Sie sind in Ihrem früheren Leben als Mary wohl recht jung gestorben …

COCKELL: Ja, ich war etwa 37, also ziemlich jung, und hatte gerade mein achtes Kind, Elizabeth, zur Welt gebracht – was bemerkenswert ist, denn genau diesen Namen habe ich als Kind meiner Puppe gegeben. Ich erinnere mich an das Krankenzimmer, in dem ich lag, und an das Sterben. Ich erinnere mich, dass das Zimmer Elektrizität hatte, woran ich nicht gewöhnt war, weil wir zu Hause keine hatten. Die Gänge waren beleuchtet.

Und es war recht merkwürdig, als ich dieses Krankenzimmer während meiner Nachforschungen wieder besuchte. Als erstes dachte ich: Oh, da sind ja zwei Fenster. In meiner Erinnerung hatte es nur eines gegeben. Aber als ich dann genau dorthin ging, wo das Bett gestanden war, konnte ich tatsächlich nur ein Fenster sehen, denn eine Säule ragte hervor und verdeckte das zweite.

Es gelang mir also, das Zimmer zu finden, aber es war sehr aufwühlend, in das Krankenhaus zurückzukehren und all die Erinnerungen zu spüren …

die vielen damit verbundenen Emotionen …

COCKELL: Oh ja! Auf so ein Erlebnis kann einen niemand vorbereiten! Es ist eine gewaltige Achterbahnfahrt der Gefühle! Viele forschen mit Kindern, die sich an frühere Leben erinnern. Aber diese Kinder werden oft gar nicht gefragt, wie sie sich dabei fühlen. Ein ziemlich zweischneidiges Schwert …

Es ist wunderbar, wenn man sich ein früheres Lebens bewusst machen kann, aber ein Teil von dir ist noch in der Vergangenheit, und plötzlich wirst du von allem wieder eingeholt. Du erinnerst dich an die Kinder, Du erinnerst Dich an die Familie zum Zeitpunkt Deines Todes … Und wenn du diese Menschen dann tatsächlich wieder triffst, bist du unwillkürlich noch in dieser Vergangenheit. Das ist wirklich sehr verstörend. Die Sache ist es gewiss wert, aber es dauert eine ganze Weile, bis man wieder sein Gleichgewicht findet.

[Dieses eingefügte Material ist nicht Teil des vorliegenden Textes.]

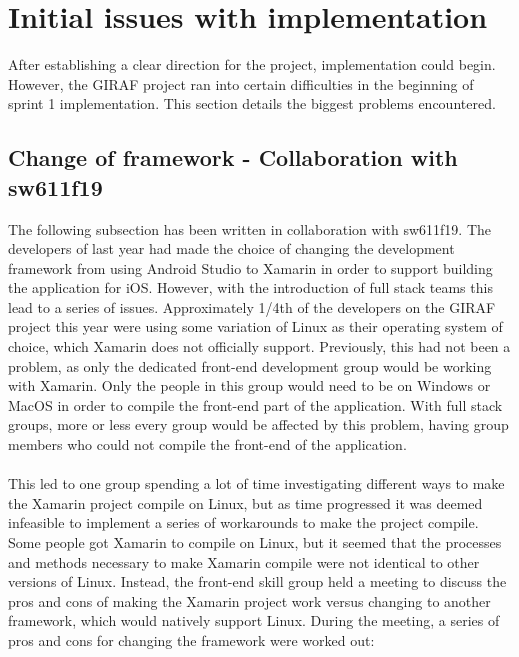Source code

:\section{Initial issues with implementation}
After establishing a clear direction for the project, implementation could begin.
However, the GIRAF project ran into certain difficulties in the beginning of sprint 1 implementation.
This section details the biggest problems encountered.

\subsection{Change of framework - Collaboration with sw611f19}\label{change-of-framework}
The following subsection has been written in collaboration with sw611f19.
The developers of last year had made the choice of changing the development framework from using Android Studio to Xamarin in order to support building the application for iOS.
However, with the introduction of full stack teams this lead to a series of issues. Approximately 1/4th of the developers on the GIRAF project this year were using some variation of Linux as their operating system of choice, which Xamarin does not officially support.
Previously, this had not been a problem, as only the dedicated front-end development group would be working with Xamarin. 
Only the people in this group would need to be on Windows or MacOS in order to compile the front-end part of the application.
With full stack groups, more or less every group would be affected by this problem, having group members who could not compile the front-end of the application.
\\\\
This led to one group spending a lot of time investigating different ways to make the Xamarin project compile on Linux, but as time progressed it was deemed infeasible to implement a series of workarounds to make the project compile.
Some people got Xamarin to compile on Linux, but it seemed that the processes and methods necessary to make Xamarin compile were not identical to other versions of Linux.
Instead, the front-end skill group held a meeting to discuss the pros and cons of making the Xamarin project work versus changing to another framework, which would natively support Linux.
During the meeting, a series of pros and cons for changing the framework were worked out:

Aber gerade die Emotionen und die Lebendigkeit in der Geschichte wirken überzeugend!

COCKELL: Ja, es geht vor allem um Emotionen. Wenn es nur um nüchterne Fakten ginge, würden die meisten Kinder sich wohl gar nicht weiter um ihre Erinnerungen an früher kümmern. Erst die emotionelle Verbindung zur Vergangenheit motiviert dazu, herauszufinden, was geschehen ist.

Haben all die Erinnerungen auch Ihr jetziges Leben stark beeinflusst?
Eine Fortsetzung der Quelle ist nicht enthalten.